Summary of "Your local LLM is 10x slower than it should be"

Summary of Technological Concepts / Product Features / Analysis

Local LLM Serving Comparison (Ollama vs. Llama.cpp / Llama Server)

The video benchmarks token generation speed (“tokens per second”) across different local serving setups:

Ollama (example: 34B model)
- ~100 tokens/sec
Llama Server (based on Llama.cpp)
- ~124 tokens/sec in a single-chat scenario (one request at a time)

Why Latency Isn’t the Only Issue: Concurrency for “Code Assistants” and Agents

The speaker argues that single-request chat benchmarks don’t represent real code assistant / agent systems, which may require many simultaneous chats.

In remote querying tests, sending requests from a laptop to a Mac Studio running Llama Server yields similar per-request throughput (around 120 tokens/sec).

Concurrency Limits and the Key Bottleneck

Even with concurrency = 128, the speaker shows performance reaching a base level of roughly 231 tokens/sec. However, this still appears constrained by what Llama.cpp can handle effectively by itself—making high-concurrency scenarios challenging (especially compared to setups involving additional components).

“Llama Throughput Lab” Tool / Repo

The main project discussed is Llama Throughput Lab—an open-source benchmarking framework documented on GitHub.

It includes:

Automated tests and configuration sweeps
A Python launcher that can run across different OS/hardware where Llama.cpp runs (macOS, Windows, Linux; potentially NVIDIA)
Sweeps to explore the best configuration for your machine

Benchmark Tests: Single Request, Concurrent Requests, and “Full Sweep”

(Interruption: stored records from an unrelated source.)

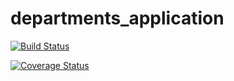 # departments_application

[![Build Status](https://www.travis-ci.com/VladyslavPodrazhanskyi/departments_application.svg?branch=master)](https://www.travis-ci.com/VladyslavPodrazhanskyi/departments_application)

[![Coverage Status](https://coveralls.io/repos/github/VladyslavPodrazhanskyi/departments_application/badge.svg?branch=master)](https://coveralls.io/github/VladyslavPodrazhanskyi/departments_application?branch=master)


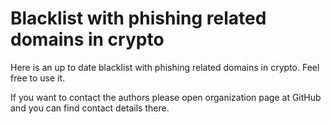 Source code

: # Blacklist with phishing related domains in crypto

Here is an up to date blacklist with phishing related domains in crypto. Feel free to use it.

If you want to contact the authors please open organization page at GitHub and you can find contact details there.
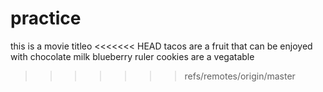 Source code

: 
# practice
this is a movie titleo
<<<<<<< HEAD
tacos are a fruit that can be enjoyed with chocolate milk
blueberry ruler
cookies are a vegatable
>>>>>>> refs/remotes/origin/master
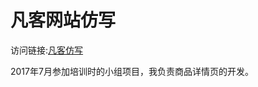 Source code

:# 凡客网站仿写
访问链接:[凡客仿写](https://lirui9825.github.io/fanke/fanke1.1/HTML/index.html
)

2017年7月参加培训时的小组项目，我负责商品详情页的开发。

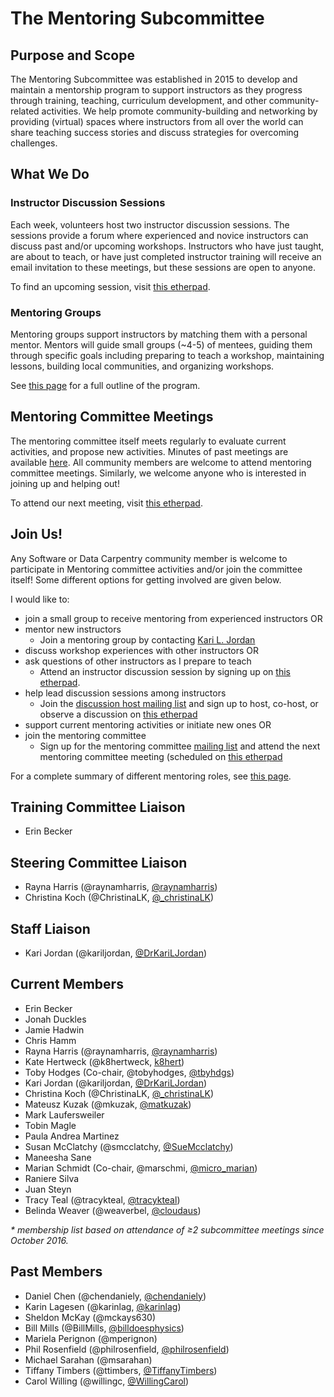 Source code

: # The Mentoring Subcommittee

## Purpose and Scope

The Mentoring Subcommittee was established in 2015 to develop and maintain a mentorship program to support instructors as they progress through training, teaching, curriculum development, and other community-related activities. We help promote community-building and networking by providing (virtual) spaces where instructors from all over the world can share teaching success stories and discuss strategies for overcoming challenges.

## What We Do

### Instructor Discussion Sessions

Each week, volunteers host two instructor discussion sessions. The sessions provide a forum where experienced and novice instructors can discuss past and/or upcoming workshops. Instructors who have just taught, are about to teach, or have just completed instructor training will  receive an email invitation to these meetings, but these sessions are open to anyone.

To find an upcoming session, visit [this etherpad][discussion].

### Mentoring Groups

Mentoring groups support instructors by matching them with a personal mentor. Mentors will guide small groups (~4-5) of mentees, guiding them through specific goals including preparing to teach a workshop, maintaining lessons, building local communities, and organizing workshops.

See [this page](https://github.com/carpentries/mentoring/blob/master/mentoring-groups/program-outline.md) for a full outline of the program.

## Mentoring Committee Meetings

The mentoring committee itself meets regularly to evaluate current activities, and propose
new activities.  Minutes of past meetings are available [here](minutes).  All community
members are welcome to attend mentoring committee meetings.  Similarly, we welcome
anyone who is interested in joining up and helping out!

To attend our next meeting, visit [this etherpad][meetings].

## Join Us!

Any Software or Data Carpentry community member is welcome to participate in
Mentoring committee activities and/or join the committee itself!  Some different
options for getting involved are given below.

I would like to:

- join a small group to receive mentoring from experienced instructors OR
- mentor new instructors
	- Join a mentoring group by contacting [Kari L. Jordan](mailto:kariljordan@carpentries.org)
- discuss workshop experiences with other instructors OR
- ask questions of other instructors as I prepare to teach
	- Attend an instructor discussion session by signing up on [this etherpad][discussion].
- help lead discussion sessions among instructors
	- Join the [discussion host mailing list][host-mailing-list] and sign up to host, co-host, or observe
	a discussion on [this etherpad][discussion]
- support current mentoring activities or initiate new ones OR
- join the mentoring committee
	- Sign up for the mentoring committee [mailing list][comm-mailing-list] and attend the next mentoring committee meeting (scheduled on [this etherpad](meetings)

For a complete summary of different mentoring roles, see [this page](roles/README.md).


## Training Committee Liaison

* Erin Becker

## Steering Committee Liaison

* Rayna Harris (@raynamharris, [@raynamharris](https://twitter.com/raynamharris))
* Christina Koch (@ChristinaLK, [@_christinaLK](https://twitter.com/_christinaLK))

## Staff Liaison

* Kari Jordan (@kariljordan, [@DrKariLJordan](https://twitter.com/DrKariLJordan))

## Current Members

* Erin Becker
* Jonah Duckles
* Jamie Hadwin
* Chris Hamm
* Rayna Harris (@raynamharris, [@raynamharris](https://twitter.com/raynamharris))
* Kate Hertweck (@k8hertweck, [k8hert](https://twitter.com/k8hert))
* Toby Hodges (Co-chair, @tobyhodges, [@tbyhdgs](https://twitter.com/tbyhdgs))
* Kari Jordan (@kariljordan, [@DrKariLJordan](https://twitter.com/DrKariLJordan))
* Christina Koch (@ChristinaLK, [@_christinaLK](https://twitter.com/_christinaLK))
* Mateusz Kuzak (@mkuzak, [@matkuzak](https://twitter.com/matkuzak))
* Mark Laufersweiler
* Tobin Magle
* Paula Andrea Martinez
* Susan McClatchy (@smcclatchy, [@SueMcclatchy](https://twitter.com/SueMcclatchy))
* Maneesha Sane
* Marian Schmidt (Co-chair, @marschmi, [@micro_marian](https://twitter.com/micro_marian))
* Raniere Silva
* Juan Steyn
* Tracy Teal (@tracykteal, [@tracykteal](https://twitter.com/tracykteal))
* Belinda Weaver (@weaverbel, [@cloudaus](https://twitter.com/cloudaus))

_* membership list based on attendance of ≥2 subcommittee meetings since October 2016._

## Past Members

* Daniel Chen (@chendaniely, [@chendaniely](https://twitter.com/chendaniely))
* Karin Lagesen (@karinlag, [@karinlag](https://twitter.com/karinlag))
* Sheldon McKay (@mckays630)
* Bill Mills (@BillMills, [@billdoesphysics](https://twitter.com/billdoesphysics))
* Mariela Perignon (@mperignon)
* Phil Rosenfield (@philrosenfield, [@philrosenfield](https://twitter.com/philrosenfield))
* Michael Sarahan (@msarahan)
* Tiffany Timbers (@ttimbers, [@TiffanyTimbers](https://twitter.com/TiffanyTimbers))
* Carol Willing (@willingc, [@WillingCarol](https://twitter.com/WillingCarol))

[discussion]: http://pad.software-carpentry.org/instructor-discussion
[host-mailing-list]: https://groups.google.com/a/carpentries.org/forum/#!forum/discussion-hosts
[comm-mailing-list]: http://lists.software-carpentry.org/listinfo/mentoring
[meetings]: http://pad.software-carpentry.org/scf-mentoring
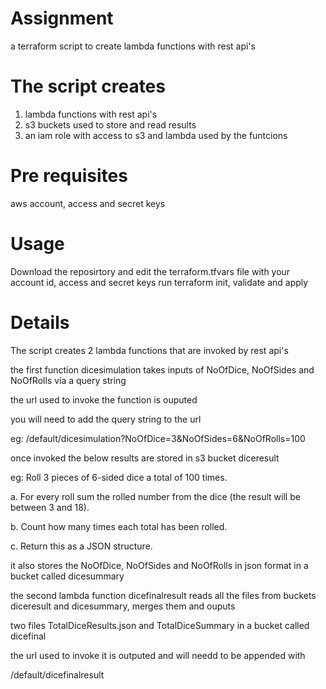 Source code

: # Assignment
a terraform script to create lambda functions with rest api's

# The script creates
1) lambda functions with rest api's
2) s3 buckets used to store and read results
3) an iam role with access to s3 and lambda used by the funtcions

# Pre requisites
aws account, access and secret keys

# Usage
Download the reposirtory and edit the terraform.tfvars file with your account id, access and secret keys
run terraform init, validate and apply

# Details
The script creates 2 lambda functions that are invoked by rest api's

the first function dicesimulation takes inputs of NoOfDice, NoOfSides and NoOfRolls via a query string

the url used to invoke the function is ouputed

you will need to add the query string to the url

eg: /default/dicesimulation?NoOfDice=3&NoOfSides=6&NoOfRolls=100

once invoked the below results are stored in s3 bucket diceresult

eg: Roll 3 pieces of 6-sided dice a total of 100 times.

a. For every roll sum the rolled number from the dice (the result will be between 3 and 18).

b. Count how many times each total has been rolled.

c. Return this as a JSON structure.

it also stores the NoOfDice, NoOfSides and NoOfRolls in json format in a bucket called dicesummary


the second lambda function dicefinalresult reads all the files from buckets diceresult and dicesummary, merges them and ouputs

two files TotalDiceResults.json and TotalDiceSummary in a bucket called dicefinal

the url used to invoke it is outputed and will needd to be appended with

/default/dicefinalresult

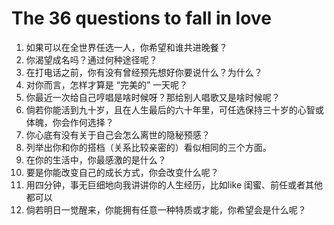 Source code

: # The 36 questions to fall in love

1. 如果可以在全世界任选一人，你希望和谁共进晚餐？
2. 你渴望成名吗？通过何种途径呢？
3. 在打电话之前，你有没有曾经预先想好你要说什么？为什么？
4. 对你而言，怎样才算是 “完美的” 一天呢？
5. 你最近一次给自己哼唱是啥时候呀？那给别人唱歌又是啥时候呢？
6. 倘若你能活到九十岁，且在人生最后的六十年里，可任选保持三十岁的心智或体魄，你会作何选择？
7. 你心底有没有关于自己会怎么离世的隐秘预感？
8. 列举出你和你的搭档（关系比较亲密的）看似相同的三个方面。
9. 在你的生活中，你最感激的是什么？
10. 要是你能改变自己的成长方式，你会改变什么呢？
11. 用四分钟，事无巨细地向我讲讲你的人生经历，比如like 闺蜜、前任或者其他都可以
12. 倘若明日一觉醒来，你能拥有任意一种特质或才能，你希望会是什么呢？ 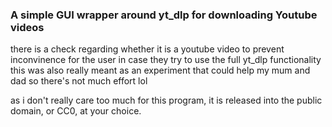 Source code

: ### A simple GUI wrapper around yt_dlp for downloading Youtube videos

there is a check regarding whether it is a youtube video to prevent inconvinence for the user in case they try to use the full yt_dlp functionality
this was also really meant as an experiment that could help my mum and dad so there's not much effort lol

as i don't really care too much for this program, it is released into the public domain, or CC0, at your choice.
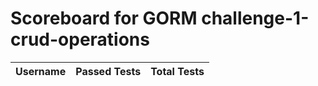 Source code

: # Scoreboard for GORM challenge-1-crud-operations

| Username   | Passed Tests | Total Tests |
|------------|--------------|-------------|  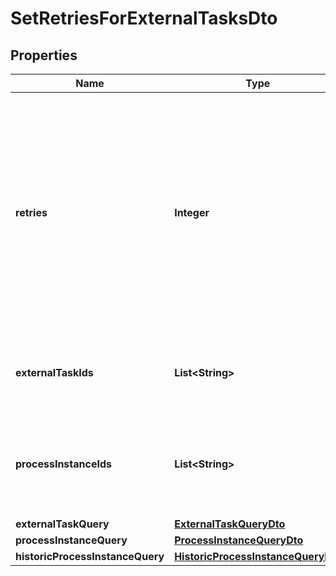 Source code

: 

# SetRetriesForExternalTasksDto

## Properties

Name | Type | Description | Notes
------------ | ------------- | ------------- | -------------
**retries** | **Integer** | The number of retries to set for the external task.  Must be &gt;&#x3D; 0. If this is 0, an incident is created and the task cannot be fetched anymore unless the retries are increased again. Can not be null. |  [optional]
**externalTaskIds** | **List&lt;String&gt;** | The ids of the external tasks to set the number of retries for. |  [optional]
**processInstanceIds** | **List&lt;String&gt;** | The ids of process instances containing the tasks to set the number of retries for. |  [optional]
**externalTaskQuery** | [**ExternalTaskQueryDto**](ExternalTaskQueryDto.md) |  |  [optional]
**processInstanceQuery** | [**ProcessInstanceQueryDto**](ProcessInstanceQueryDto.md) |  |  [optional]
**historicProcessInstanceQuery** | [**HistoricProcessInstanceQueryDto**](HistoricProcessInstanceQueryDto.md) |  |  [optional]



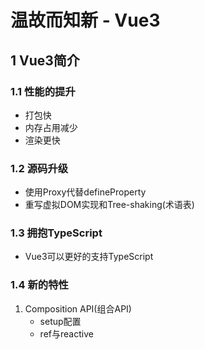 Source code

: # 温故而知新 - Vue3 


## 1 Vue3简介

### 1.1 性能的提升
- 打包快
- 内存占用减少
- 渲染更快

### 1.2 源码升级

- 使用Proxy代替defineProperty
- 重写虚拟DOM实现和Tree-shaking(术语表)


### 1.3 拥抱TypeScript
- Vue3可以更好的支持TypeScript

### 1.4 新的特性

1. Composition API(组合API)
    - setup配置
    - ref与reactive
    









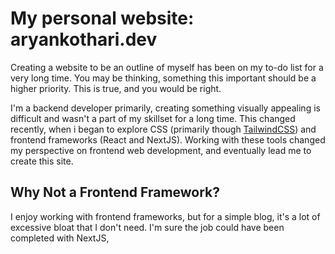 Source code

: # My personal website: aryankothari.dev
Creating a website to be an outline of myself has been on my to-do list for a very long time. You may be thinking, something this important should be a higher priority. This is true, and you would be right. 

I'm a backend developer primarily, creating something visually appealing is difficult and wasn't a part of my skillset for a long time. This changed recently, when i began to explore CSS (primarily though [TailwindCSS](https://tailwind.com)) and frontend frameworks (React and NextJS). Working with these tools changed my perspective on frontend web development, and eventually lead me to create this site. 

## Why Not a Frontend Framework? 
I enjoy working with frontend frameworks, but for a simple blog, it's a lot of excessive bloat that I don't need. I'm sure the job could have been completed with NextJS, 
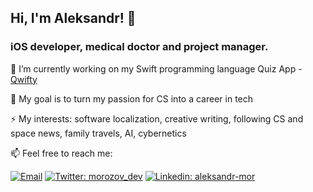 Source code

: ## Hi, I'm Aleksandr! 👋

### iOS developer, medical doctor and project manager.

🌱  I’m currently working on my Swift programming language Quiz App - [Qwifty](https://apps.apple.com/ru/app/qwifty/id1626605129)
 
🔭  My goal is to turn my passion for CS into a career in tech

⚡ My interests: software localization, creative writing, following CS and space news, family travels, AI, cybernetics
 
📫  Feel free to reach me:

[![Email](https://img.shields.io/badge/Email-%40dr.morozov.dev@gmail.com%20-blue)](mailto:dr.morozov.dev@gmail.com?)
[![Twitter: morozov_dev](https://img.shields.io/twitter/follow/morozov_dev?style=social)](https://twitter.com/morozov_dev)
[![Linkedin: aleksandr-mor](https://img.shields.io/badge/-aleksandrmor-blue?style=flat-square&logo=Linkedin&logoColor=white&link=https://www.linkedin.com/in/aleksandr-mor/)](https://www.linkedin.com/in/aleksandr-mor/)
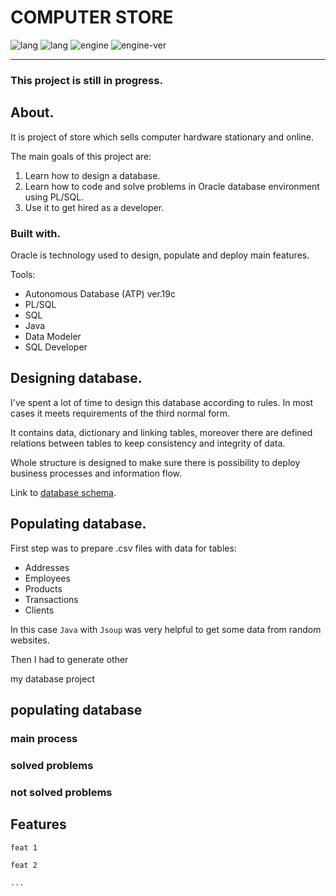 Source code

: # COMPUTER STORE

![lang](https://img.shields.io/static/v1?label=lang&message=PL/SQL&color=blue)
![lang](https://img.shields.io/static/v1?label=lang&message=SQL&color=blue)
![engine](https://img.shields.io/static/v1?label=engine&message=Oracle&color=green)
![engine-ver](https://img.shields.io/static/v1?label=ATP&message=19c&color=green)

---

### This project is still in progress.

## About.
    
  It is project of store which sells computer hardware stationary and online. 

  The main goals of this project are:

  1. Learn how to design a database.
  2. Learn how to code and solve problems in Oracle database environment using PL/SQL.
  3. Use it to get hired as a developer.

### Built with.
    
  Oracle is technology used to design, populate and deploy main features.
    
  Tools:

  * Autonomous Database (ATP) ver.19c 
  * PL/SQL
  * SQL
  * Java
  * Data Modeler
  * SQL Developer
## Designing database.

  I've spent a lot of time to design this database according to rules. In most cases it meets requirements of the third normal form.

  It contains data, dictionary and linking tables, moreover there are defined relations between tables to keep consistency and integrity of data. 

  Whole structure is designed to make sure there is possibility to deploy business processes and information flow.

  Link to [database schema](https://pawelpuszka.github.io).

## Populating database.

  First step was to prepare .csv files with data for tables:
  * Addresses
  * Employees
  * Products
  * Transactions
  * Clients
  
  In this case `Java` with `Jsoup` was very helpful to get some data from random websites.
  
  Then I had to generate other  


my database project

## populating database
  
### main process
     
### solved problems
      
### not solved problems
      
## Features
  
    feat 1
      
    feat 2
      
    ...
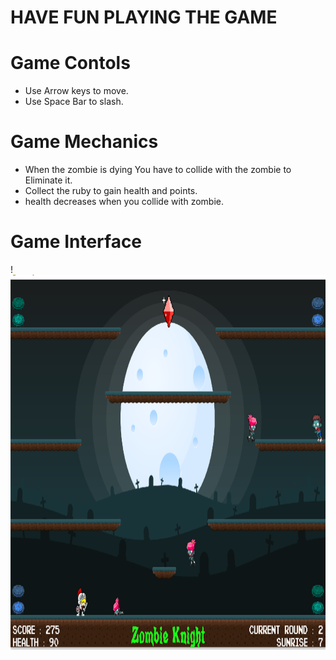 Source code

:# HAVE FUN PLAYING THE GAME
# Game Contols
- Use Arrow keys to move.
- Use Space Bar to slash.
# Game Mechanics
- When the zombie is dying You have to collide with the zombie to Eliminate it. 
- Collect the ruby to gain health and points.
- health decreases when you collide with zombie.

# Game Interface
!<img src="zombieknight.png" alt="Game Interface" height="600" width="600"/>

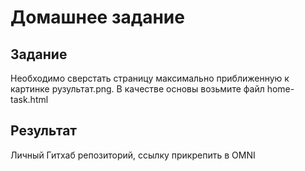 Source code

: # Домашнее задание

## Задание

Необходимо сверстать страницу максимально приближенную к картинке рузультат.png. В качестве основы возьмите файл home-task.html

## Результат
Личный Гитхаб репозиторий, ссылку прикрепить в OMNI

The framework includes three major benchmark modes:

Single request test
- Choose model and server target
- Measures tokens/sec
Concurrent requests test
- Run many simultaneous requests (example shows 128 concurrency)
- Computes metrics such as:
  - total/average tokens per second
  - overall throughput
Full Sweep test
- Sweeps parameter combinations by starting multiple Llama Server instances
- Uses a large parameter space (308 combinations) involving:
  - instances (number of Llama Server processes)
  - parallel (a Llama Server parameter)
  - concurrency (number of simultaneous client requests)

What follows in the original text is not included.